Over 155 people, mostly tea garden workers, died in Golaghat and Jorhat district in Upper Assam between February 21 and 26 after consuming sulai (hooch). Most of the affected were admitted to hospital as late as 24 hours or 48 hours, doctors said.

Methanol or methyl alcohol can cause death, impair vision, induce high toxicity and metabolic acidosis, a condition in which the body produces excessive acid.

“The job of the antidote (ethanol) is to block conversion of methanol into toxin. An antidote becomes ineffective if toxin enters the blood. So it has to be administered as soon as possible, within a couple of hours.
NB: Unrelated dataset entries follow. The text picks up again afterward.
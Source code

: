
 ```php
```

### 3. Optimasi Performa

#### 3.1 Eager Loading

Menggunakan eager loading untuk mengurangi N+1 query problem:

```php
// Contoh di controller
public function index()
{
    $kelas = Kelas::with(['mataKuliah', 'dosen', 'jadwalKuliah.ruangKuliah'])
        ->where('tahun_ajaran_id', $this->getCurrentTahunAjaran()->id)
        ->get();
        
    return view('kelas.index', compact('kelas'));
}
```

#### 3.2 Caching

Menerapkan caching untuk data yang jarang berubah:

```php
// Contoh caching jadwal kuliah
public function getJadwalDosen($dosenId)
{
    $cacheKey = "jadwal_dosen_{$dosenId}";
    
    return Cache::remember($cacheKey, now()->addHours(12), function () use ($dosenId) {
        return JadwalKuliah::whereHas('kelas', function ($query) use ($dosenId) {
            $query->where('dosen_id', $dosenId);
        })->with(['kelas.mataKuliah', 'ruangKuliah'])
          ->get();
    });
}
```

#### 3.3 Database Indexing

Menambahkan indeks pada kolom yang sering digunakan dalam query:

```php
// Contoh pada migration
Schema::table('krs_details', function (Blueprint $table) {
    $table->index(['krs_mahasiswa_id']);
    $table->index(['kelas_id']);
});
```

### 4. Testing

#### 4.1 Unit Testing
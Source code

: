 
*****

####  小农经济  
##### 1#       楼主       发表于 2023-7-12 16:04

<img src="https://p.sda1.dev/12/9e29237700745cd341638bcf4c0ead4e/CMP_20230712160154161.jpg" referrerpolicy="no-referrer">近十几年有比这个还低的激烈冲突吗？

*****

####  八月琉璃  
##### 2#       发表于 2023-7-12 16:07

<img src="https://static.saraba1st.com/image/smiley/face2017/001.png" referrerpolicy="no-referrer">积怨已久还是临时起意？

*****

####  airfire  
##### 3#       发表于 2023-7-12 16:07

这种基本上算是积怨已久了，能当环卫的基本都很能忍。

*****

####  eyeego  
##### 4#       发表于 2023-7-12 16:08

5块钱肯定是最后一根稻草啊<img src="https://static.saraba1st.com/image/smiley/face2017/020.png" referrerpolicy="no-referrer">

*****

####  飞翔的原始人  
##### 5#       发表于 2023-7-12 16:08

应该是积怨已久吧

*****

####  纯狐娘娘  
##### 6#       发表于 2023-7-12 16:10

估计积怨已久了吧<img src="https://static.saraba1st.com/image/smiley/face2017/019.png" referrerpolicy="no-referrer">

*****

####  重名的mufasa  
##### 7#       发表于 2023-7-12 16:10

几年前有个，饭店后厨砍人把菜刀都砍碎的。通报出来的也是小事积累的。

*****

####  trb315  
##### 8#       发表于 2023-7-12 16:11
Most of the affected people were very late in reaching hospitals,” director, medical education, Anup Barman, said.

The excise department wants to ensure availability of the antidote to methanol poisoning caused by sulai or any other spurious liquor, popular with people belonging to the lower economic strata, at local hospitals, including community health centres.

The excise department will also request the health department to come up with a standard operating procedure for treating victims affected by poisonous hooch by updating doctors, especially in Upper Assam, about the treatment protocol so that they can tackle such cases at the local level.

Sailendra Pandey, the public-relations officer to excise minister Parimal Suklabaidya, said the minister and senior department officials Jishnu Barua and Rakesh Kumar, among others, were coming up with effective measures to check a rerun of the hooch tragedy.